## PROBLEM TO SOLVE
Scan the entries that follow and copy out every line containing "value".

## MATERIAL SHOWN
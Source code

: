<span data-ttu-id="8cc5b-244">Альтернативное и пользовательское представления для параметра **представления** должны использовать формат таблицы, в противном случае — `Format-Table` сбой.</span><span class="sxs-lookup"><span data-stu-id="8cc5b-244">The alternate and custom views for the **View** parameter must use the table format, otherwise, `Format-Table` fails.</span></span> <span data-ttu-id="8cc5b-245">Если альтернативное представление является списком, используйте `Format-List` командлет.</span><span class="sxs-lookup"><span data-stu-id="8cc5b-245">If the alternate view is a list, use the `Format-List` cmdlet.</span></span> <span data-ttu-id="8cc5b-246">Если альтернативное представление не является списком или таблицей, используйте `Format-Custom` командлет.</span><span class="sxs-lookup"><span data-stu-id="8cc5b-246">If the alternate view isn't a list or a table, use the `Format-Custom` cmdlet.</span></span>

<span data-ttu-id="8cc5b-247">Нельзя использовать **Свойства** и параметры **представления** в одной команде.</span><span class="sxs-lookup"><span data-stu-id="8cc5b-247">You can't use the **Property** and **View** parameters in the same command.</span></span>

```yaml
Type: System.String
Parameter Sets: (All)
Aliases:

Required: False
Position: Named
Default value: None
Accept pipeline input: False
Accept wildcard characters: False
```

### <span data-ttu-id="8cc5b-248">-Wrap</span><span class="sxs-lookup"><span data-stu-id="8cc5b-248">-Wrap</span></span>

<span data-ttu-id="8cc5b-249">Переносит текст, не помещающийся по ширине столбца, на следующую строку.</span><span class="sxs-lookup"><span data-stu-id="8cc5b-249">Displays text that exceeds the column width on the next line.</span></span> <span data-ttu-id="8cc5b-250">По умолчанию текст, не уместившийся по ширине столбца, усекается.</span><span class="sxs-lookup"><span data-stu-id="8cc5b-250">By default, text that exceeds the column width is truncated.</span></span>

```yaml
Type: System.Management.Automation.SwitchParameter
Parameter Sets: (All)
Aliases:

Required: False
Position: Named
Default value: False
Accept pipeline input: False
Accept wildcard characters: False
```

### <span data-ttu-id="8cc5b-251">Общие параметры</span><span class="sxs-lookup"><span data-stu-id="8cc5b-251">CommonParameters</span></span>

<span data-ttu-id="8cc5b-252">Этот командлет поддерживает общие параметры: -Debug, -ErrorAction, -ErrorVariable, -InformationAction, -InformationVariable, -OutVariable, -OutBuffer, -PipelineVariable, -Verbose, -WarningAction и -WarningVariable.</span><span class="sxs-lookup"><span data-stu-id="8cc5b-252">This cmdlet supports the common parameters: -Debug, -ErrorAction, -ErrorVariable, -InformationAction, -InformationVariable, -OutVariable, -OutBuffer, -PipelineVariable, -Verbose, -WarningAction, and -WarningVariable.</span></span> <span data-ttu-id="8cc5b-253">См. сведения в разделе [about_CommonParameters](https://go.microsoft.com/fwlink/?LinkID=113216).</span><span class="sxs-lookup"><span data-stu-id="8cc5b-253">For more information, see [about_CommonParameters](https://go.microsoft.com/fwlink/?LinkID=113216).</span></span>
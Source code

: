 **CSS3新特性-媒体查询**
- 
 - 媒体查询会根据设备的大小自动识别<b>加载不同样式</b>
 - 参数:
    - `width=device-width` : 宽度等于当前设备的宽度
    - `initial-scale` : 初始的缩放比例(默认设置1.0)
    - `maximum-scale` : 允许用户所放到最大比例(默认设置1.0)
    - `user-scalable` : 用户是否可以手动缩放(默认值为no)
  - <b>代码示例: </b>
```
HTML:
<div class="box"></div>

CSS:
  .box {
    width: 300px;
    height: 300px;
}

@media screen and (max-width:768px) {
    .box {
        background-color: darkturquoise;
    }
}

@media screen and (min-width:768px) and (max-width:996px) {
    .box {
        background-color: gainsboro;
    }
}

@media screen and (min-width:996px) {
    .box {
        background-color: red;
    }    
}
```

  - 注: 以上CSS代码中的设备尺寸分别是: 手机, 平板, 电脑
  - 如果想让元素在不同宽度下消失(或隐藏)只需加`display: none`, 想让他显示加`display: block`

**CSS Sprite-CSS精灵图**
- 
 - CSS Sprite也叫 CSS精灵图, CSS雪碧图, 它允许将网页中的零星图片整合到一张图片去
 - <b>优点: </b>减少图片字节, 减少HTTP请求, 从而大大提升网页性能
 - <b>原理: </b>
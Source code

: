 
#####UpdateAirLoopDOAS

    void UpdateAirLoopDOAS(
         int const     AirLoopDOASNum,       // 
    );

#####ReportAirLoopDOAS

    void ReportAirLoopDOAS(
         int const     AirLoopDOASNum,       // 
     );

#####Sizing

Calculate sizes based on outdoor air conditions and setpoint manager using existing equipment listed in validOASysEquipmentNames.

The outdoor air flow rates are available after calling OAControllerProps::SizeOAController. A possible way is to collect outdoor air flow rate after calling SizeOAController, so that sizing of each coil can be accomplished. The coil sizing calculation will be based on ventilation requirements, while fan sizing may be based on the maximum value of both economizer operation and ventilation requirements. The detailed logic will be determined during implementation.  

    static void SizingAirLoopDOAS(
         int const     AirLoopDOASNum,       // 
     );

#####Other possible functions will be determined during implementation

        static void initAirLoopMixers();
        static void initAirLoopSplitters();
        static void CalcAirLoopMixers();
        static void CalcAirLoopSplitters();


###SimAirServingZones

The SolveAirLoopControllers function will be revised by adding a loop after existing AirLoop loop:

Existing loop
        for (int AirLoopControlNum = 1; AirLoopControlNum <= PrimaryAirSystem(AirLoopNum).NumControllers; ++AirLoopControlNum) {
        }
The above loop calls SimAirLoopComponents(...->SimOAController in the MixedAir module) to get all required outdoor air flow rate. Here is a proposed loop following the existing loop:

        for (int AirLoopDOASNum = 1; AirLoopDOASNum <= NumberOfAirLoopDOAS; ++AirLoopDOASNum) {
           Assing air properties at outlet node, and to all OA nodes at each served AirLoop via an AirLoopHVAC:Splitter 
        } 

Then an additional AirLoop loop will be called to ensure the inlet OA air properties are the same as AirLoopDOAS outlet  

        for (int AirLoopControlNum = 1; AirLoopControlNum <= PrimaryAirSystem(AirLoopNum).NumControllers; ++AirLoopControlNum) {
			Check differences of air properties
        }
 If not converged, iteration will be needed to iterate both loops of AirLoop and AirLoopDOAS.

## RESPONSE BOX
Default value: None
Default value: False
The outdoor air flow rates are available after calling OAControllerProps::SizeOAController. A possible way is to collect outdoor air flow rate after calling SizeOAController, so that sizing of each coil can be accomplished. The coil sizing calculation will be based on ventilation requirements, while fan sizing may be based on the maximum value of both economizer operation and ventilation requirements. The detailed logic will be determined during implementation.  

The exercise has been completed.